[Dataset excerpts]
-=-=-=-=-

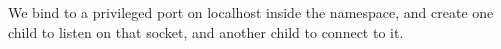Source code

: \documentclass{acmart}
\begin{document}
We bind to a privileged port on localhost inside the namespace,
and create one child to listen on that socket,
and another child to connect to it.
\end{document}
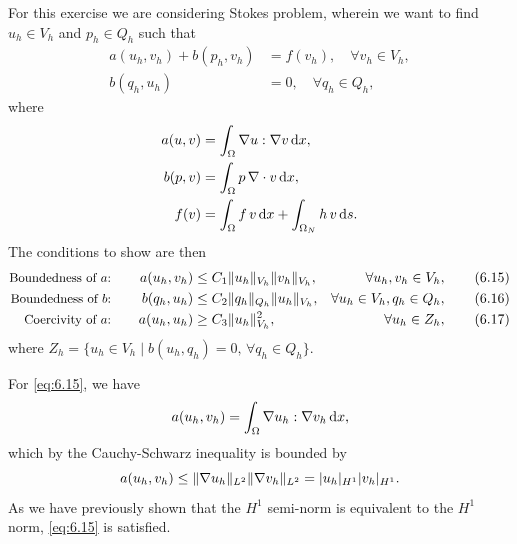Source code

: \begin{solution}{6.1}
    For this exercise we are considering Stokes problem, wherein we want to find $u_h \in V_h$ and $p_h \in Q_h$ such that
    \begin{equation}
        \begin{split}
            a(u_h, v_h) + b(p_h, v_h) &= f(v_h), \quad \forall v_h \in V_h, \\
            b(q_h, u_h) &= 0, \quad \forall q_h \in Q_h,
        \end{split}
    \end{equation}
    where
    \begin{equation}
        \begin{split}
            a(u, v) &= \int_{\Omega} \nabla u : \nabla v \mathop{}\!\mathrm{d} x, \\
            b(p, v) &= \int_{\Omega} p \, \nabla \cdot v \mathop{}\!\mathrm{d} x, \\
            f(v) &= \int_{\Omega} f \, v \mathop{}\!\mathrm{d} x + \int_{\Omega_N} h \, v \mathop{}\!\mathrm{d} s.
        \end{split}
    \end{equation}
    The conditions to show are then
    \begin{align}
        \text{\small Boundedness of $a$:}
        && \quad a(u_h, v_h) &\leq C_1 \lVert u_h\rVert_{V_h} \lVert v_h\rVert_{V_h},
        & \forall u_h, v_h \in V_h,
        \tag{6.15} \label{eq:6.15}
        \\
        \text{\small Boundedness of $b$:}
        && \quad b(q_h, u_h) &\leq C_2 \lVert q_h\rVert_{Q_h} \lVert u_h\rVert_{V_h},
        & \forall u_h \in V_h, q_h \in Q_h,
        \tag{6.16} \label{eq:6.16}
        \\
        \text{\small Coercivity of $a$:}
        && \quad a(u_h, u_h) &\geq C_3 \lVert u_h\rVert_{V_h}^2,
        & \forall u_h \in Z_h,
        \tag{6.17} \label{eq:6.17}
    \end{align}
    where $Z_h = \{ u_h \in V_h \mid b(u_h, q_h) = 0, \, \forall q_h \in Q_h \}$.

    For \cref{eq:6.15}, we have
    \begin{equation}
        a(u_h, v_h) = \int_{\Omega} \nabla u_h : \nabla v_h \mathop{}\!\mathrm{d} x,
    \end{equation}
    which by the Cauchy-Schwarz inequality is bounded by
    \begin{equation}
        a(u_h, v_h) \leq \lVert\nabla u_h\rVert_{L^2} \lVert\nabla v_h\rVert_{L^2} = \lvert u_h\rvert_{H^1} \lvert v_h\rvert_{H^1}.
    \end{equation}
    As we have previously shown that the $H^1$ semi-norm is equivalent to the $H^1$ norm, \cref{eq:6.15} is satisfied.


\end{solution}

-=-=-=-=-

§ Aim of the task:
Output the full set of records above without changing a word, and drop the images.

§ Task response:
Source code

: \documentclass{acmart}
\begin{document}
We bind to a privileged port on localhost inside the namespace,
and create one child to listen on that socket,
and another child to connect to it.
\end{document}
Source code

: \begin{solution}{6.1}
    For this exercise we are considering Stokes problem, wherein we want to find $u_h \in V_h$ and $p_h \in Q_h$ such that
    \begin{equation}
        \begin{split}
            a(u_h, v_h) + b(p_h, v_h) &= f(v_h), \quad \forall v_h \in V_h, \\
            b(q_h, u_h) &= 0, \quad \forall q_h \in Q_h,
        \end{split}
    \end{equation}
    where
    \begin{equation}
        \begin{split}
            a(u, v) &= \int_{\Omega} \nabla u : \nabla v \mathop{}\!\mathrm{d} x, \\
            b(p, v) &= \int_{\Omega} p \, \nabla \cdot v \mathop{}\!\mathrm{d} x, \\
            f(v) &= \int_{\Omega} f \, v \mathop{}\!\mathrm{d} x + \int_{\Omega_N} h \, v \mathop{}\!\mathrm{d} s.
        \end{split}
    \end{equation}
    The conditions to show are then
    \begin{align}
        \text{\small Boundedness of $a$:}
        && \quad a(u_h, v_h) &\leq C_1 \lVert u_h\rVert_{V_h} \lVert v_h\rVert_{V_h},
        & \forall u_h, v_h \in V_h,
        \tag{6.15} \label{eq:6.15}
        \\
        \text{\small Boundedness of $b$:}
        && \quad b(q_h, u_h) &\leq C_2 \lVert q_h\rVert_{Q_h} \lVert u_h\rVert_{V_h},
        & \forall u_h \in V_h, q_h \in Q_h,
        \tag{6.16} \label{eq:6.16}
        \\
        \text{\small Coercivity of $a$:}
        && \quad a(u_h, u_h) &\geq C_3 \lVert u_h\rVert_{V_h}^2,
        & \forall u_h \in Z_h,
        \tag{6.17} \label{eq:6.17}
    \end{align}
    where $Z_h = \{ u_h \in V_h \mid b(u_h, q_h) = 0, \, \forall q_h \in Q_h \}$.

    For \cref{eq:6.15}, we have
    \begin{equation}
        a(u_h, v_h) = \int_{\Omega} \nabla u_h : \nabla v_h \mathop{}\!\mathrm{d} x,
    \end{equation}
    which by the Cauchy-Schwarz inequality is bounded by
    \begin{equation}
        a(u_h, v_h) \leq \lVert\nabla u_h\rVert_{L^2} \lVert\nabla v_h\rVert_{L^2} = \lvert u_h\rvert_{H^1} \lvert v_h\rvert_{H^1}.
    \end{equation}
    As we have previously shown that the $H^1$ semi-norm is equivalent to the $H^1$ norm, \cref{eq:6.15} is satisfied.


\end{solution}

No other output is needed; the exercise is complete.